Le dérisomaltose ferrique (Monoferric®), une plus récente préparation intraveineuse à base de fer, approuvée par Santé Canada pour le traitement de l’anémie ferriprive chez les adultes qui présentent une intolérance ou une absence de réponse à la thérapie ferrique orale, peut être administré en doses plus élevées. Ce produit requiert généralement une perfusion d’une durée de 30 minutes, se traduisant par une augmentation plus rapide du taux d’hémoglobine sans toutefois aggraver les effets secondaires. Les professionnels de la santé formés pour gérer les effets secondaires et les réactions allergiques connexes qui pourraient survenir, administrent typiquement les perfusions de fer en clinique de consultation externe dans un hôpital ou dans une clinique de perfusion privée. Étant donné que la plupart des réactions se produisent dans les 30 minutes suivant la perfusion, on pourrait vous demander de rester dans l’aire de soins aux patients après votre perfusion.

Un nombre réduit de perfusions de fer dont la durée est raccourcie pourrait potentiellement réduire la fréquence des effets secondaires et réduire les coûts liés à l’administration IV. Malheureusement, les préparations de fer IV à faible dose contiennent rarement suffisamment de fer pour atteindre cet objectif.
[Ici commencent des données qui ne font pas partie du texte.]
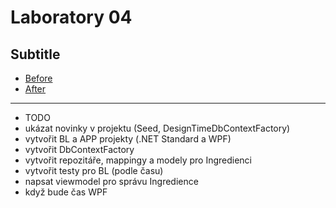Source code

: ﻿# Laboratory 04
## Subtitle
* [Before](/Laboratories/Laboratory04/Laboratory04_Before)
* [After](/Laboratories/Laboratory04/Laboratory04_After)
---
* TODO
* ukázat novinky v projektu (Seed, DesignTimeDbContextFactory)
* vytvořit BL a APP projekty (.NET Standard a WPF)
* vytvořit DbContextFactory
* vytvořit repozitáře, mappingy a modely pro Ingredienci
* vytvořit testy pro BL (podle času)
* napsat viewmodel pro správu Ingredience
* když bude čas WPF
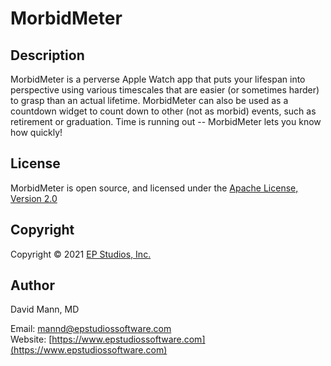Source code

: MorbidMeter
===========

## Description

MorbidMeter is a perverse Apple Watch app that puts your lifespan into
perspective using various timescales that are easier (or sometimes
harder) to grasp than an actual lifetime.  MorbidMeter can also be
used as a countdown widget to count down to other (not as morbid)
events, such as retirement or graduation.  Time is running out --
MorbidMeter lets you know how quickly!

## License

MorbidMeter is open source, and licensed under the
[Apache License, Version 2.0](http://www.apache.org/licenses/LICENSE-2.0.html)

## Copyright

Copyright © 2021 [EP Studios, Inc.](http://www.epstudiossoftware.com)

## Author

David Mann, MD

Email: [mannd@epstudiossoftware.com](mailto:mannd@epstudiossoftware.com)  
Website: [https://www.epstudiossoftware.com](https://www.epstudiossoftware.com)   
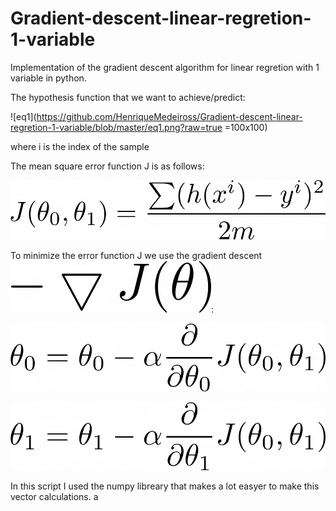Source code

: # Gradient-descent-linear-regretion-1-variable

Implementation of the gradient descent algorithm for linear regretion with 1 variable in python.

The hypothesis function that we want to achieve/predict:

![eq1](https://github.com/HenriqueMedeiross/Gradient-descent-linear-regretion-1-variable/blob/master/eq1.png?raw=true =100x100)

where i is the index of the sample

The mean square error function J is as follows:

![eq2](https://github.com/HenriqueMedeiross/Gradient-descent-linear-regretion-1-variable/blob/master/eq2.png?raw=true)

To minimize the error function J we use the gradient descent ![eq3](https://github.com/HenriqueMedeiross/Gradient-descent-linear-regretion-1-variable/blob/master/eq3.png?raw=true):

![eq4](https://github.com/HenriqueMedeiross/Gradient-descent-linear-regretion-1-variable/blob/master/eq4.png?raw=true)

![eq5](https://github.com/HenriqueMedeiross/Gradient-descent-linear-regretion-1-variable/blob/master/eq5.png?raw=true)

In this script I used the numpy libreary that makes a lot easyer to make this vector calculations.
a
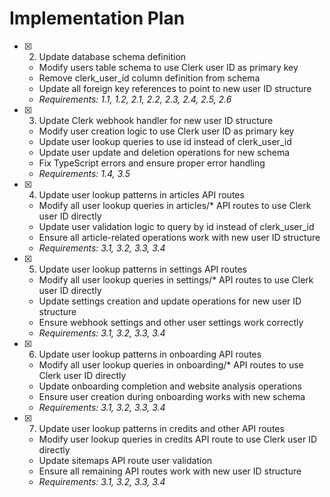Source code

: # Implementation Plan

- [x] 2. Update database schema definition
  - Modify users table schema to use Clerk user ID as primary key
  - Remove clerk_user_id column definition from schema
  - Update all foreign key references to point to new user ID structure
  - _Requirements: 1.1, 1.2, 2.1, 2.2, 2.3, 2.4, 2.5, 2.6_

- [x] 3. Update Clerk webhook handler for new user ID structure
  - Modify user creation logic to use Clerk user ID as primary key
  - Update user lookup queries to use id instead of clerk_user_id
  - Update user update and deletion operations for new schema
  - Fix TypeScript errors and ensure proper error handling
  - _Requirements: 1.4, 3.5_

- [x] 4. Update user lookup patterns in articles API routes
  - Modify all user lookup queries in articles/\* API routes to use Clerk user ID directly
  - Update user validation logic to query by id instead of clerk_user_id
  - Ensure all article-related operations work with new user ID structure
  - _Requirements: 3.1, 3.2, 3.3, 3.4_

- [x] 5. Update user lookup patterns in settings API routes
  - Modify all user lookup queries in settings/\* API routes to use Clerk user ID directly
  - Update settings creation and update operations for new user ID structure
  - Ensure webhook settings and other user settings work correctly
  - _Requirements: 3.1, 3.2, 3.3, 3.4_

- [x] 6. Update user lookup patterns in onboarding API routes
  - Modify all user lookup queries in onboarding/\* API routes to use Clerk user ID directly
  - Update onboarding completion and website analysis operations
  - Ensure user creation during onboarding works with new schema
  - _Requirements: 3.1, 3.2, 3.3, 3.4_

- [x] 7. Update user lookup patterns in credits and other API routes
  - Modify user lookup queries in credits API route to use Clerk user ID directly
  - Update sitemaps API route user validation
  - Ensure all remaining API routes work with new user ID structure
  - _Requirements: 3.1, 3.2, 3.3, 3.4_
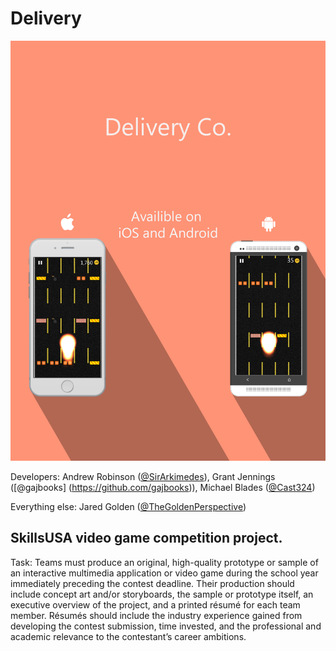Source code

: Delivery
========

![Delivery Co. Poster](/Assests/DelvieryCoPoster.png)

Developers: Andrew Robinson ([@SirArkimedes](https://github.com/SirArkimedes)), Grant Jennings ([@gajbooks] (https://github.com/gajbooks)), Michael Blades ([@Cast324](https://github.com/Cast324))

Everything else: Jared Golden ([@TheGoldenPerspective](https://github.com/TheGoldenPerspective))

SkillsUSA video game competition project.
-----------
Task: Teams must produce an original, high-quality prototype or sample of an interactive multimedia application or video game during the school year immediately preceding the contest deadline. Their production should include concept art and/or storyboards, the sample or prototype itself, an executive overview of the project, and a printed résumé for each team member. Résumés should include the industry experience gained from developing the contest submission, time invested, and the professional and academic relevance to the contestant’s career ambitions.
L’utilisation de fer par voie IV permet une reconstitution plus immédiate des réserves de fer dans l’organisme que les suppléments oraux, mais il faudra tout de même un certain temps pour que l’organisme utilise le fer pour fabriquer des globules rouges. Chez certaines personnes, l’administration d’un complément oral efficace après la recharge en fer par voie IV permet d’éviter ou de retarder un nouvel épisode d’anémie ferriprive.

L’avenir

Quoique nous ne puissions pas toujours corriger la malabsorption, l’anémie ferriprive qui en résulte peut être traitée afin de gérer les symptômes connexes. Des études sont en cours pour identifier de nouveaux agents qui sont mieux absorbés par voie orale, ainsi que des versions IV plus pratiques à administrer et mieux tolérées. Il pourrait être bénéfique de rendre le fer IV plus accessible puisque les médecins le reconnaissent comme une solution de rechange plus efficace aux suppléments oraux chez certains patients.